Book DNA Replication and Cell Size Control in Escherichia Coli

Download or read book DNA Replication and Cell Size Control in Escherichia Coli written by Dongyang Li and published by . This book was released on 2018 with total page 178 pages. Available in PDF, EPUB and Kindle. Book excerpt: The defining feature of living organisms is their capacity to reproduce and pass on the genetic information so that their progeny can flourish. For bacteria, reproduction is a feat by itself--Escherichia coli cells cultured in optimal conditions grow rapidly and divide about every 20 minutes. In other words, the cell has to replicate all cellular contents, and be ready to divide evenly into two daughter cells within this 20 minutes. Biosynthesis of new cellular materials, e.g. proteins, nucleic acis, lipids and other metabolites accumulate and roughly doubles after every generation. Notably, the deoxyribonucleic acid (DNA) encodes genetic informationand needs to be duplicated in order to faithfully pass on this information to the progeny. This process of DNA replication in the cell needs to dynamically adapt to fluctuation in growth condition and cellular physiology. Such coordination is controlled at the first step of replcation--the initiation of replication. In this thesis, I presented the development of methods for measuring DNA replication duration (replication period), the quantitative relationship between DNA replication and cell size as well as the mechanism of replication initiation. DNA replication measurement laid the foundation of studying the quantitative relationship between cell size and DNA replication. A general growth law was proposed to describe cell size regulation in light of three physiological variables including biosynthesis rate, cell cycle progression and replicaiton initiation. Of the three variables, the mass when cell initiates replication (initiation mass) remains invariant despite a wide spectrum of antibiotics or growth limitation challenge. This invariant initiation mass called into question about the mechanism of initiation to achieve such constancy. We proposed a simple threshold model to explain how cells can maintain a invariant initiation mass by regulating the expression of initiation regulators (initiators). The initiation mass is inversely proportional to the initiator levels, which is held constant. Experimental evidence was provided to test our model prediction.

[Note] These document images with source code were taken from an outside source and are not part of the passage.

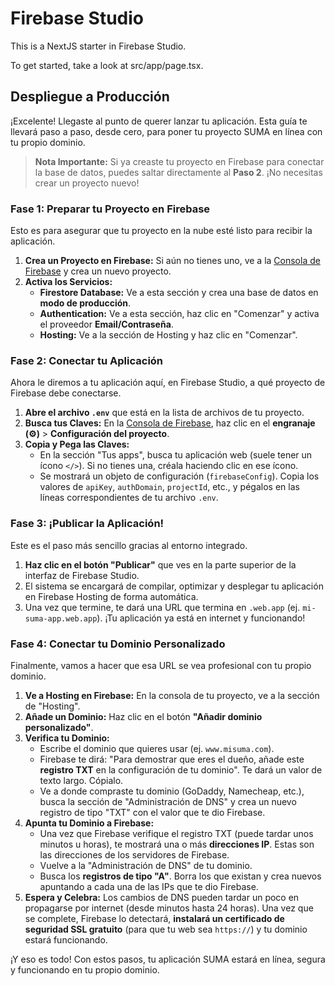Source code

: 
# Firebase Studio

This is a NextJS starter in Firebase Studio.

To get started, take a look at src/app/page.tsx.

## Despliegue a Producción

¡Excelente! Llegaste al punto de querer lanzar tu aplicación. Esta guía te llevará paso a paso, desde cero, para poner tu proyecto SUMA en línea con tu propio dominio.

> **Nota Importante:** Si ya creaste tu proyecto en Firebase para conectar la base de datos, puedes saltar directamente al **Paso 2**. ¡No necesitas crear un proyecto nuevo!

### **Fase 1: Preparar tu Proyecto en Firebase**

Esto es para asegurar que tu proyecto en la nube esté listo para recibir la aplicación.

1.  **Crea un Proyecto en Firebase:** Si aún no tienes uno, ve a la [Consola de Firebase](https://console.firebase.google.com/) y crea un nuevo proyecto.
2.  **Activa los Servicios:**
    *   **Firestore Database:** Ve a esta sección y crea una base de datos en **modo de producción**.
    *   **Authentication:** Ve a esta sección, haz clic en "Comenzar" y activa el proveedor **Email/Contraseña**.
    *   **Hosting:** Ve a la sección de Hosting y haz clic en "Comenzar".

### **Fase 2: Conectar tu Aplicación**

Ahora le diremos a tu aplicación aquí, en Firebase Studio, a qué proyecto de Firebase debe conectarse.

1.  **Abre el archivo `.env`** que está en la lista de archivos de tu proyecto.
2.  **Busca tus Claves:** En la [Consola de Firebase](https://console.firebase.google.com/), haz clic en el **engranaje (⚙️)** > **Configuración del proyecto**.
3.  **Copia y Pega las Claves:**
    *   En la sección "Tus apps", busca tu aplicación web (suele tener un ícono `</>`). Si no tienes una, créala haciendo clic en ese ícono.
    *   Se mostrará un objeto de configuración (`firebaseConfig`). Copia los valores de `apiKey`, `authDomain`, `projectId`, etc., y pégalos en las líneas correspondientes de tu archivo `.env`.

### **Fase 3: ¡Publicar la Aplicación!**

Este es el paso más sencillo gracias al entorno integrado.

1.  **Haz clic en el botón "Publicar"** que ves en la parte superior de la interfaz de Firebase Studio.
2.  El sistema se encargará de compilar, optimizar y desplegar tu aplicación en Firebase Hosting de forma automática.
3.  Una vez que termine, te dará una URL que termina en `.web.app` (ej. `mi-suma-app.web.app`). ¡Tu aplicación ya está en internet y funcionando!

### **Fase 4: Conectar tu Dominio Personalizado**

Finalmente, vamos a hacer que esa URL se vea profesional con tu propio dominio.

1.  **Ve a Hosting en Firebase:** En la consola de tu proyecto, ve a la sección de "Hosting".
2.  **Añade un Dominio:** Haz clic en el botón **"Añadir dominio personalizado"**.
3.  **Verifica tu Dominio:**
    *   Escribe el dominio que quieres usar (ej. `www.misuma.com`).
    *   Firebase te dirá: "Para demostrar que eres el dueño, añade este **registro TXT** en la configuración de tu dominio". Te dará un valor de texto largo. Cópialo.
    *   Ve a donde compraste tu dominio (GoDaddy, Namecheap, etc.), busca la sección de "Administración de DNS" y crea un nuevo registro de tipo "TXT" con el valor que te dio Firebase.
4.  **Apunta tu Dominio a Firebase:**
    *   Una vez que Firebase verifique el registro TXT (puede tardar unos minutos u horas), te mostrará una o más **direcciones IP**. Estas son las direcciones de los servidores de Firebase.
    *   Vuelve a la "Administración de DNS" de tu dominio.
    *   Busca los **registros de tipo "A"**. Borra los que existan y crea nuevos apuntando a cada una de las IPs que te dio Firebase.
5.  **Espera y Celebra:** Los cambios de DNS pueden tardar un poco en propagarse por internet (desde minutos hasta 24 horas). Una vez que se complete, Firebase lo detectará, **instalará un certificado de seguridad SSL gratuito** (para que tu web sea `https://`) y tu dominio estará funcionando.

¡Y eso es todo! Con estos pasos, tu aplicación SUMA estará en línea, segura y funcionando en tu propio dominio.
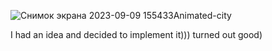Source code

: ![Снимок экрана 2023-09-09 155433](https://github.com/TUBE-GULL/Animated-city/assets/109498728/2ae7220e-8536-47e5-9ba7-a204a4bcbe2e)Animated-city

I had an idea and decided to implement it)))
turned out good)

Book Two component Signal Transduction

Download or read book Two component Signal Transduction written by James A. Hoch and published by Amer Society for Microbiology. This book was released on 1995 with total page 488 pages. Available in PDF, EPUB and Kindle. Book excerpt: The human enteroviruses, particularly the polio viruses, have had a significant role in the history of medicine and microbiology; and continue to cause clinical problems, as well as provide targets for molecular investigation. This book offers a link between the basic science and clinical medicine.